ゆっくり進行です。気長におつきあい頂ければ幸いです。

 ダメージが重いだろうということで、俺の身柄は控室から救護室へと運ばれていた。救護室といっても簡易ベッドがあるだけなのだが。その救護室には、大勢の人間が詰めかけていた。

 運び込まれた俺。俺が寝ている簡易ベッドの横にはミトナと人子。そこから少し離れた位置に猫子、ルマルとコクヨウ、ハクエイと詰めかけている。

 そこに、入り口の扉代わりになっている布を押し上げて、入ってくる姿があった。フェイとマカゲである。フェイの足元には例の丸っこい魔術ゴーレムの姿もある。


「これ、どうなってるのよ」


 フェイが救護室を見渡すと呆れた顔をして声に出した。

 知らん。俺が聞きたいよ。

 何とか身体が動くようになったのは、さきほどだ。自分でも短い時間のつもりだが、ミトナの話を聞くに、けっこうな時間朦朧としていたらしい。

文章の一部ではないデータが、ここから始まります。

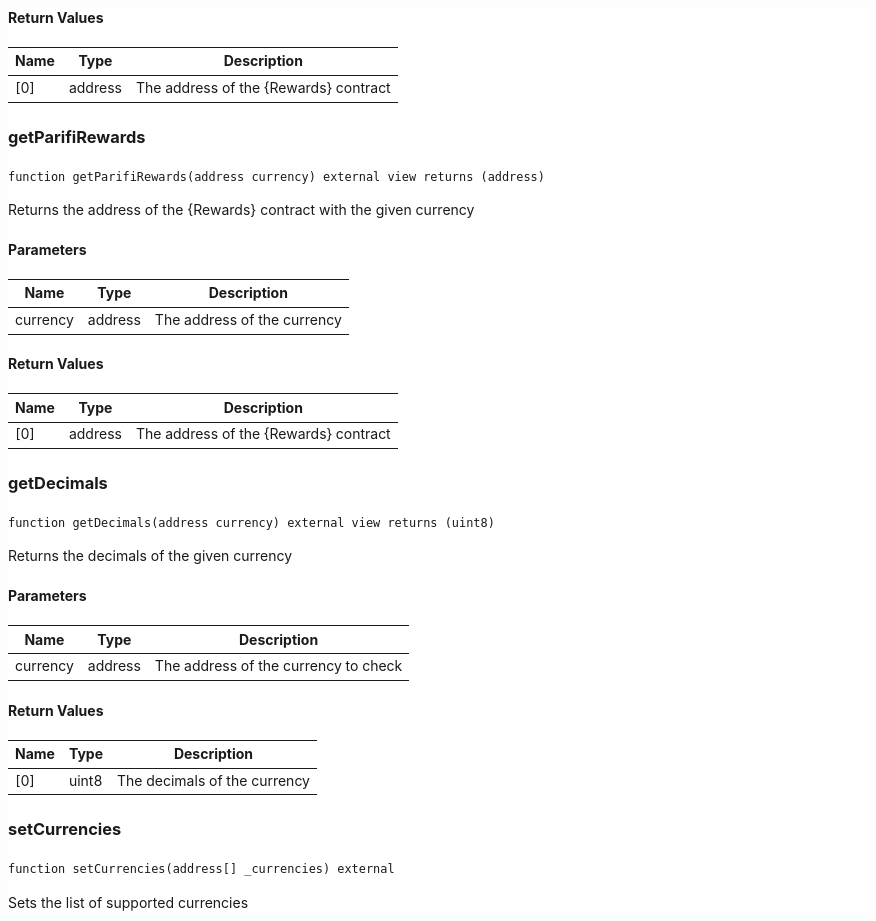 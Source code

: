 #### Return Values

| Name | Type | Description |
| ---- | ---- | ----------- |
| [0] | address | The address of the {Rewards} contract |

### getParifiRewards

```solidity
function getParifiRewards(address currency) external view returns (address)
```

Returns the address of the {Rewards} contract with the given currency

#### Parameters

| Name | Type | Description |
| ---- | ---- | ----------- |
| currency | address | The address of the currency |

#### Return Values

| Name | Type | Description |
| ---- | ---- | ----------- |
| [0] | address | The address of the {Rewards} contract |

### getDecimals

```solidity
function getDecimals(address currency) external view returns (uint8)
```

Returns the decimals of the given currency

#### Parameters

| Name | Type | Description |
| ---- | ---- | ----------- |
| currency | address | The address of the currency to check |

#### Return Values

| Name | Type | Description |
| ---- | ---- | ----------- |
| [0] | uint8 | The decimals of the currency |

### setCurrencies

```solidity
function setCurrencies(address[] _currencies) external
```

Sets the list of supported currencies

 気絶をしないように規模を抑えた<治癒の秘跡(サクラメント)>をこっそりと自分にかけておいた。そのため気絶はしなかったが、ぼんやりとしてしまっていたらしい。

 俺は身体を起こした。ところどころ痛むが、もう大丈夫だろう。とりあえず、あのあとハイロンがどうなったのか知りたい。


「あー……。今、何時だ? 優勝はどうなった?」

「マコト君!」

「おにいさんっ!」


 驚いた顔でミトナと人子が叫んだ。真剣な顔から、心配してくれているのがわかる。


「総合決勝はとっくに終わったわよ。優勝はハイロン選手」

「すさまじい戦いであった。片腕にもかかわらず、他のブロック優勝者を寄せ付けぬあの強さよ」


 フェイとマカゲが説明をしてくれる。フェイは解説者として最後まで試合を見ていた。かなり詳しく教えてもらった。

 ブロック決勝戦で俺と戦った時にやられた右腕は結局総合決勝戦までに完治することはなかったらしい。竜人の回復力は驚異的なものらしいが、それでも治らなったことに現場は驚いていたという。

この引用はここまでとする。